2. Penerapan siklus belajar 4E dipadu dengan pembelajaran inkuiri dapat meningkatkan
hasil belajar kognitif siswa kelas X-4 SMA Laboratorium UM. Hal dapat diketahui
dari data peningkatan rata-rata hasil belajar kognitif dan persentase ketuntasan belajar
klasikal siswa pada siklus I dan siklus II.
SARAN
Penerapan siklus belajar 4E dipadu dengan pembelajaran inkuiri dapat dijadikan
alternatif pembelajaran guru biologi untuk meningkatkan keterampilan proses sains dan
hasil belajar kognitif siswa pada materi yang karakteristiknya sesuai. Selain itu, penelitian
ini hanya terbatas pada KD 3.1, 3.2, dan 3.3 kelas X SMA, maka perlu dilakukan
penerapan siklus belajar 4E dipadu pembelajaran inkuiri pada KD lainnya.

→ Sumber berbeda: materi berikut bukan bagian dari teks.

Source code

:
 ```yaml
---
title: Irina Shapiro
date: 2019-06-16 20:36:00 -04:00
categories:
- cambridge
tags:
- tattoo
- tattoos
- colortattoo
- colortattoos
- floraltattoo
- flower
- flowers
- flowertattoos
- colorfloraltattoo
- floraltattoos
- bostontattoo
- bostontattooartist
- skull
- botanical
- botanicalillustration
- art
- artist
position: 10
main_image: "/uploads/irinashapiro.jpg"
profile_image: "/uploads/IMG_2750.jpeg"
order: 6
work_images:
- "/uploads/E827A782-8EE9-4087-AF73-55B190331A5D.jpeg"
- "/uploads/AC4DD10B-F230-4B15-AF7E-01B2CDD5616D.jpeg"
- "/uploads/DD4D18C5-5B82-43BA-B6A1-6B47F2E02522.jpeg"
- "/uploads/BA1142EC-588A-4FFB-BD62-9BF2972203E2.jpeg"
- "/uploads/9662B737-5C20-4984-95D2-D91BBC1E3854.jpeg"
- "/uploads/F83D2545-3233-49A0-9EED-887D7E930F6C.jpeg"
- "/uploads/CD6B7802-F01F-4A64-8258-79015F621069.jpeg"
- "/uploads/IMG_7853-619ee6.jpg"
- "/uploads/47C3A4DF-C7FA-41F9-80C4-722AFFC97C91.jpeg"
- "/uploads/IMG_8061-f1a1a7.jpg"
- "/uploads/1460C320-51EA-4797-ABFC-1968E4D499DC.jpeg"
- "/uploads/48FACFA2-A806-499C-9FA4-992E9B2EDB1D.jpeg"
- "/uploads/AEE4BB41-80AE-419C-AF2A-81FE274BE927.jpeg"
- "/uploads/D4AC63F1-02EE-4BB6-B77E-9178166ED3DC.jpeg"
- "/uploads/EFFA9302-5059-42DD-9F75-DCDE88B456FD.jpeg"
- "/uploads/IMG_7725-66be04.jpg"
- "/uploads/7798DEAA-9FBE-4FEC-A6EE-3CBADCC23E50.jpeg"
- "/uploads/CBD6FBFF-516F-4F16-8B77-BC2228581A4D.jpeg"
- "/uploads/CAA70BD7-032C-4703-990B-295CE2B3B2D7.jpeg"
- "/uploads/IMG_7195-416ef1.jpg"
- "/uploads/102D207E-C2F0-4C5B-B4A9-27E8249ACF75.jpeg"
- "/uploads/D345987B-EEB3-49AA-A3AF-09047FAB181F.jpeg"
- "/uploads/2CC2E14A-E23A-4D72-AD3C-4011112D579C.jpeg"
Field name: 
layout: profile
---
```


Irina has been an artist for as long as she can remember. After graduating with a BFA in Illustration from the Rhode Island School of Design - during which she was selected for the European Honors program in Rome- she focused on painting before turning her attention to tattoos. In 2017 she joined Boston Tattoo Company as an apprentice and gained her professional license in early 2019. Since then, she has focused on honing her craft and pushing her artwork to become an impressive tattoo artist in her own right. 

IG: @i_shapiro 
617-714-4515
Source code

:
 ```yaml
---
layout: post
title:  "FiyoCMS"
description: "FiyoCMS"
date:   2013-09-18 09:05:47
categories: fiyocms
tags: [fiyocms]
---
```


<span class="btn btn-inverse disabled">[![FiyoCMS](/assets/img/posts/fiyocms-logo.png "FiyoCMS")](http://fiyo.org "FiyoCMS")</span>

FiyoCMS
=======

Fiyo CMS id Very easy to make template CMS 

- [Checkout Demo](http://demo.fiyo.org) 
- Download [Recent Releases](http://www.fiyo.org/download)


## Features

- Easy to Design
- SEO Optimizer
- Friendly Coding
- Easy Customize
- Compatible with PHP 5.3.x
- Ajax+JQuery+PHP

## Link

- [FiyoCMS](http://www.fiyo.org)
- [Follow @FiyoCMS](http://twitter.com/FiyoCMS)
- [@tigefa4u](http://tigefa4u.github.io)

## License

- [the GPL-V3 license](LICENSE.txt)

Selain itu
penelitian ini hanya mengambil data tentang keterampilan proses sains dan hasil belajar
kognitif siswa. Aspek lain seperti hasil belajar afektif, hasil belajar psikomotor, motivasi
belajar, dan keterampilan berfikir tinggi juga dapat dinilai. Hasil tersebut tersebut dapat
dijadikan refleksi dan tindak lanjut pada penelitian selanjutnya.
DAFTAR RUJUKAN
Afiatin, T. 2011. Pembelajaran Berbasis Student-Centered Learning (Online),
(http://uripsantoso.files.wordpress.com/2011/06/pembelajaran_berbasis_scl1.pdf
), diakses12 Desember 2012.
Anitah, S, Ardiani.2007. Strategi Pembelajaran Kimia. Jakarta: Universitas Terbuka.
Dimyati & Mulyono. 2002. Belajar dan Pembelajaran. Jakarta: Rinaka Cipta.
Rustaman, N. 2005. Strategi Belajar Mengajar Biologi. Malang: UM Press.
Subiantoro, A. W. 2009. Pentingnya Praktikum dalam Pembelajaran IPA. (Online).
http://vahonov.files.Wordpress.com/2009/07/pentingnya-praktikum-dalampembelajaran-IPA.pdf. Diakses tanggal 20 Maret 2013.
Susanto, P. 2002. Keterampilan Dasar Mengajar IPA Berbasis Konstruktivisme. Malang:
Jurusan Biologi FMIPA UM.
Wartono. 2003. Strategi Belajar Mengajar Fisika. Malang: JICA
Yamin, M. 2008. Paradigma Pendidikan Konstruktivistik. Jakarta: Gaung Persada Press.